> [Work instructions]
Only these lines are needed: the first line of the entries below through the line with "#### 1. Введение", each returned exactly.

> [Exercise data]
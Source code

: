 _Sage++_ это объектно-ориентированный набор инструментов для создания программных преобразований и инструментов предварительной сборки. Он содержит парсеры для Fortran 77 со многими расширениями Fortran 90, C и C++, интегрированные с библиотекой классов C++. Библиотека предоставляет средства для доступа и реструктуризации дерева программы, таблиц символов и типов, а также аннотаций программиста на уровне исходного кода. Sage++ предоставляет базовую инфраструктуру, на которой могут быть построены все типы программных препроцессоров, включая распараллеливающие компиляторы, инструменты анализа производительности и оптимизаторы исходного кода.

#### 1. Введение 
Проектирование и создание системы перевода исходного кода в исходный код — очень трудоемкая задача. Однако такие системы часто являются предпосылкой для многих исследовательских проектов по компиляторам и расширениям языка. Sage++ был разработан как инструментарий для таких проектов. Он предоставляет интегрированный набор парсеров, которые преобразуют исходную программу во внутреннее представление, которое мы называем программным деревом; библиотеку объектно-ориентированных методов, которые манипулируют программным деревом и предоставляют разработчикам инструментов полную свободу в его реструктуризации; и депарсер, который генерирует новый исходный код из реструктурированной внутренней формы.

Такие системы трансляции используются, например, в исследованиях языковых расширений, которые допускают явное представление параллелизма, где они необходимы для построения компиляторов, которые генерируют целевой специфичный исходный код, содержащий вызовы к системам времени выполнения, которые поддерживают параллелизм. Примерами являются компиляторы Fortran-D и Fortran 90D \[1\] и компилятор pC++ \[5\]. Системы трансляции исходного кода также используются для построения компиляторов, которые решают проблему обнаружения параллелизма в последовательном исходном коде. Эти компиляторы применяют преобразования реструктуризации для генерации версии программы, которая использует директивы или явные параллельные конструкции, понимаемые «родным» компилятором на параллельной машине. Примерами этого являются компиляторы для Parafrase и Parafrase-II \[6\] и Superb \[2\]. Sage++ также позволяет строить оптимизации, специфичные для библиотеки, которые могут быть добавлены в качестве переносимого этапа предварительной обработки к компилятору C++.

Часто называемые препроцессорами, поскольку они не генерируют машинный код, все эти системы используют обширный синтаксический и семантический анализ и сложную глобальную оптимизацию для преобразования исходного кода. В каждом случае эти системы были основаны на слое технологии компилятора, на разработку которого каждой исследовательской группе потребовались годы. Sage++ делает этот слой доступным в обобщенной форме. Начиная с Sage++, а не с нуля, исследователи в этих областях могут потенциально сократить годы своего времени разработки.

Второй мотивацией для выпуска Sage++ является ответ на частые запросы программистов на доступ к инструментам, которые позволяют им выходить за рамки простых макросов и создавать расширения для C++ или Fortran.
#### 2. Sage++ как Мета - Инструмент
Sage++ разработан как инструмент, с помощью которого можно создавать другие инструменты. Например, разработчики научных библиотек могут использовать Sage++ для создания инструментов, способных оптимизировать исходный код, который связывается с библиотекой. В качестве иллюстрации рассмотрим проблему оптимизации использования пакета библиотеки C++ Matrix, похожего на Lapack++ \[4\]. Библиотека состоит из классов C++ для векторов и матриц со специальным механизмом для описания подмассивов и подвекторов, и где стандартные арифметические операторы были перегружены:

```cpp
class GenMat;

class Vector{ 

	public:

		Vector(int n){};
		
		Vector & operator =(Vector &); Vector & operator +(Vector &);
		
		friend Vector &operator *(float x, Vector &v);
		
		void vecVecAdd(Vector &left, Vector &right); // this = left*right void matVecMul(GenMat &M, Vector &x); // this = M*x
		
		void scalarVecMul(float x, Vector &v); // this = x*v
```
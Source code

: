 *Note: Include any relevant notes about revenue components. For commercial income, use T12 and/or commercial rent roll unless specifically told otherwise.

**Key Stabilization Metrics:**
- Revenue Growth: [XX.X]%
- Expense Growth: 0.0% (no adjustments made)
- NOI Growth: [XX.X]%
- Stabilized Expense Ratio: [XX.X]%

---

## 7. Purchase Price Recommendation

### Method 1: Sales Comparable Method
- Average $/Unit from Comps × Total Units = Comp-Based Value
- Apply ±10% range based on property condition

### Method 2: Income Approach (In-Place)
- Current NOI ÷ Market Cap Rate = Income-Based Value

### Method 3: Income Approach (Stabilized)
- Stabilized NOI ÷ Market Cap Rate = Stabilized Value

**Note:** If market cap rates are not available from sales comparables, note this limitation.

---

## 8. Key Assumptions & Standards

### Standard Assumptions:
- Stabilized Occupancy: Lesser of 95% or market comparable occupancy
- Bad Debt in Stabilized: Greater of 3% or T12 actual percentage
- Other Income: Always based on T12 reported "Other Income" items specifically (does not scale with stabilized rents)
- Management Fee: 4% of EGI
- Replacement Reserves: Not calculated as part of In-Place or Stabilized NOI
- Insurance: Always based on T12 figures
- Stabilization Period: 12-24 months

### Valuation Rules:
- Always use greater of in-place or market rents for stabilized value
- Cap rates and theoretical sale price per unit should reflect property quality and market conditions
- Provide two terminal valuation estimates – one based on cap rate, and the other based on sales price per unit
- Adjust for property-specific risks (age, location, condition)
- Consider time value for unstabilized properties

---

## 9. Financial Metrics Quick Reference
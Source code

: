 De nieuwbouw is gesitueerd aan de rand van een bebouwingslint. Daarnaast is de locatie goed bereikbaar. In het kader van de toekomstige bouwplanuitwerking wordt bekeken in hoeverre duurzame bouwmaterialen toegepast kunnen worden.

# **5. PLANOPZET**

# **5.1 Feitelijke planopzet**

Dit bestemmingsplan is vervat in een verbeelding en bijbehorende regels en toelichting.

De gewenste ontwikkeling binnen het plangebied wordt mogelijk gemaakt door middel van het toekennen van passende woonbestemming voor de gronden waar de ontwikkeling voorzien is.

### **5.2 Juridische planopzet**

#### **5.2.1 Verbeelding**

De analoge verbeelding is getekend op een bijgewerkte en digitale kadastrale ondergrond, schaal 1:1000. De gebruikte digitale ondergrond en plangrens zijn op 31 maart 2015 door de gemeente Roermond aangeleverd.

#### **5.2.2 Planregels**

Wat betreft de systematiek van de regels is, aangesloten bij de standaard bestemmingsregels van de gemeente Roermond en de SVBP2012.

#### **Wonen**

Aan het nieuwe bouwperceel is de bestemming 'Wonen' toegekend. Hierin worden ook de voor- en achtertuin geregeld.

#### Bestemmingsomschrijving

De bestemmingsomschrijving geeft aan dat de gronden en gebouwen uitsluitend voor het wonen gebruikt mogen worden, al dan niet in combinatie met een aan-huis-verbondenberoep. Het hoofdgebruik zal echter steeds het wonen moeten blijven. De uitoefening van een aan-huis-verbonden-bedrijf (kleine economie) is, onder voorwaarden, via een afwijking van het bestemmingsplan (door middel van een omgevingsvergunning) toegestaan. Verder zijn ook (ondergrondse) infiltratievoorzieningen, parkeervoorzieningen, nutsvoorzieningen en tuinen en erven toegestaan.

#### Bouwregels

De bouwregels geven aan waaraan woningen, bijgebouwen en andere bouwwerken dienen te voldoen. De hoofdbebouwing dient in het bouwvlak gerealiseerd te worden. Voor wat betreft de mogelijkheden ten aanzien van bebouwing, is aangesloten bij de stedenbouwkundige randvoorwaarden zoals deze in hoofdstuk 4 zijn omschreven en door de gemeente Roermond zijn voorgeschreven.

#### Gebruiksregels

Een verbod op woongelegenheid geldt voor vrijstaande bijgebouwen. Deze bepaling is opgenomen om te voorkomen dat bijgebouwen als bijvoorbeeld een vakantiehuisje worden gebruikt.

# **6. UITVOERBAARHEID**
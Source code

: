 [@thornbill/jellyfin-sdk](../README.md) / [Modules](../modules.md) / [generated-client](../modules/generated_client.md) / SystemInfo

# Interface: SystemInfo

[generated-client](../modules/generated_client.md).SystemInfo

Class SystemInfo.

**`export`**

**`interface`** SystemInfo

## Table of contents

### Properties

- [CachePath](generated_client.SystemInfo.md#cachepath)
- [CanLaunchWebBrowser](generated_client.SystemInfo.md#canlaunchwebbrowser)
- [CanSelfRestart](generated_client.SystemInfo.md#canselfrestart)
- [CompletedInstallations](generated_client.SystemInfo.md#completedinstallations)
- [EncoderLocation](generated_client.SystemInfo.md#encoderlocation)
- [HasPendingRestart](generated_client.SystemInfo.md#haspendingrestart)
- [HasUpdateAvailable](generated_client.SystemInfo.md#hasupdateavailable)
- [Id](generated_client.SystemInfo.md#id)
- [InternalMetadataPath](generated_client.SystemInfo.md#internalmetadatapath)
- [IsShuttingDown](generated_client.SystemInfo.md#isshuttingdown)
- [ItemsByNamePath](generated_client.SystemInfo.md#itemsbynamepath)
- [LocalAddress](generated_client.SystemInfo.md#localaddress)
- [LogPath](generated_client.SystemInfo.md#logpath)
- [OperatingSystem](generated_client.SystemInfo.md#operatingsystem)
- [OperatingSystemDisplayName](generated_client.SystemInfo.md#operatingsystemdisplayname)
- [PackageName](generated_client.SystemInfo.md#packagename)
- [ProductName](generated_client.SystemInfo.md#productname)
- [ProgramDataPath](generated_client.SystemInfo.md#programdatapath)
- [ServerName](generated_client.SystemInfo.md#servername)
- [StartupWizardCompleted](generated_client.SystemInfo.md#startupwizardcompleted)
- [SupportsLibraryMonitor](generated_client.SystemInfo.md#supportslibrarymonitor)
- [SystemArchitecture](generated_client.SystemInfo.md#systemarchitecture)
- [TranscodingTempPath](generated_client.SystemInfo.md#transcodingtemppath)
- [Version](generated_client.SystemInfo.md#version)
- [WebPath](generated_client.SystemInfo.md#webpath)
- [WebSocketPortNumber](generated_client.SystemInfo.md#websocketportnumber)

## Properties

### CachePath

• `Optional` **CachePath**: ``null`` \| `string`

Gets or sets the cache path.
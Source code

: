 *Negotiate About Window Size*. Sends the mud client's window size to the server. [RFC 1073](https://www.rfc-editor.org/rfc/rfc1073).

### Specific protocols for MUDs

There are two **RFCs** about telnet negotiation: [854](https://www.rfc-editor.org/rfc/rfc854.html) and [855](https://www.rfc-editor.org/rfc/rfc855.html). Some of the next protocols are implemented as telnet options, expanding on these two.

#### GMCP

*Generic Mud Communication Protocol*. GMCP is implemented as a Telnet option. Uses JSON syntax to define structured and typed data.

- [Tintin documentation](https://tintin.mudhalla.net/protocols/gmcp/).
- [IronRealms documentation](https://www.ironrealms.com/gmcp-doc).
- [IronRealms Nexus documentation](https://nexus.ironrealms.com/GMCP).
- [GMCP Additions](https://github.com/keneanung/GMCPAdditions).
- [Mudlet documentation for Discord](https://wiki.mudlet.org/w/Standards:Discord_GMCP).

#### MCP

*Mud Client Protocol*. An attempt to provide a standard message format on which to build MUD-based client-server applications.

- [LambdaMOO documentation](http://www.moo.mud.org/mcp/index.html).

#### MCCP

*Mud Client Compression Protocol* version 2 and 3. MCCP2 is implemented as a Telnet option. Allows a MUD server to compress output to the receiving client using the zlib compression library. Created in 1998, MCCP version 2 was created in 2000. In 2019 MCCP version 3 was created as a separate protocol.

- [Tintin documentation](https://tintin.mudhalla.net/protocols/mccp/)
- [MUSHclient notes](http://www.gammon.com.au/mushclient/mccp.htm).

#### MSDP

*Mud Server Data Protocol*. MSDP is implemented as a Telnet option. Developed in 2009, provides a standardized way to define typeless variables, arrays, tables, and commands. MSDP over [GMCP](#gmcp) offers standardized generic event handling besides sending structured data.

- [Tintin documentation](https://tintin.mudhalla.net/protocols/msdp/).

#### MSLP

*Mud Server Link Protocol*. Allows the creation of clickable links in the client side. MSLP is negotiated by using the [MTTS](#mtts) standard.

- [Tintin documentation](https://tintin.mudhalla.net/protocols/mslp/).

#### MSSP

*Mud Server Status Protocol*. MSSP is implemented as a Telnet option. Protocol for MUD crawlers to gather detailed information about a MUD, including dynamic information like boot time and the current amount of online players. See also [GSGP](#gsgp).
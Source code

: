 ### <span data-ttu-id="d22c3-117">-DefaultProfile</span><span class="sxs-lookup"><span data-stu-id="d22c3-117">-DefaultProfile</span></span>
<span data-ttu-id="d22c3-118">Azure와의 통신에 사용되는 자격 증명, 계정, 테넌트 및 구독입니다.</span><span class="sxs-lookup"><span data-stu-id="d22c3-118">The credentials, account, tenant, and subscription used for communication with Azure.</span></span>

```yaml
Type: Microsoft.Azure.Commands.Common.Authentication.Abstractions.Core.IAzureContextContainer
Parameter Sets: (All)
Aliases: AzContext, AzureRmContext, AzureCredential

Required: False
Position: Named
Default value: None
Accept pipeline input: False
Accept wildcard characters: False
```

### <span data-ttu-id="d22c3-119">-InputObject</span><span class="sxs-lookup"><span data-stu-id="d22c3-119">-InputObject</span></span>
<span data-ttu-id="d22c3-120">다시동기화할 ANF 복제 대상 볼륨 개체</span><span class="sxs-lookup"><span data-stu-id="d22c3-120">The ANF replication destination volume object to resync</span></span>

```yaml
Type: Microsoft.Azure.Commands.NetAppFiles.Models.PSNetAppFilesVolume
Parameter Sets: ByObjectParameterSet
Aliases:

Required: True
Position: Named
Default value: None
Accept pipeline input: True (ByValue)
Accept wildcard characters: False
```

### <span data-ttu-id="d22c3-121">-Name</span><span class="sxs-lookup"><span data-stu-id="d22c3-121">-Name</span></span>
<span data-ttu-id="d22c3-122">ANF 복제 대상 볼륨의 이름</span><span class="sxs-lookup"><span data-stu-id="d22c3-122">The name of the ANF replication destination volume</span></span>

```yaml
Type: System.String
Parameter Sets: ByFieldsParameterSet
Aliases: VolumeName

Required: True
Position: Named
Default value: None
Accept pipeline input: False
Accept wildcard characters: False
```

> [Answer]
Source code

: _Sage++_ это объектно-ориентированный набор инструментов для создания программных преобразований и инструментов предварительной сборки. Он содержит парсеры для Fortran 77 со многими расширениями Fortran 90, C и C++, интегрированные с библиотекой классов C++. Библиотека предоставляет средства для доступа и реструктуризации дерева программы, таблиц символов и типов, а также аннотаций программиста на уровне исходного кода. Sage++ предоставляет базовую инфраструктуру, на которой могут быть построены все типы программных препроцессоров, включая распараллеливающие компиляторы, инструменты анализа производительности и оптимизаторы исходного кода.

#### 1. Введение 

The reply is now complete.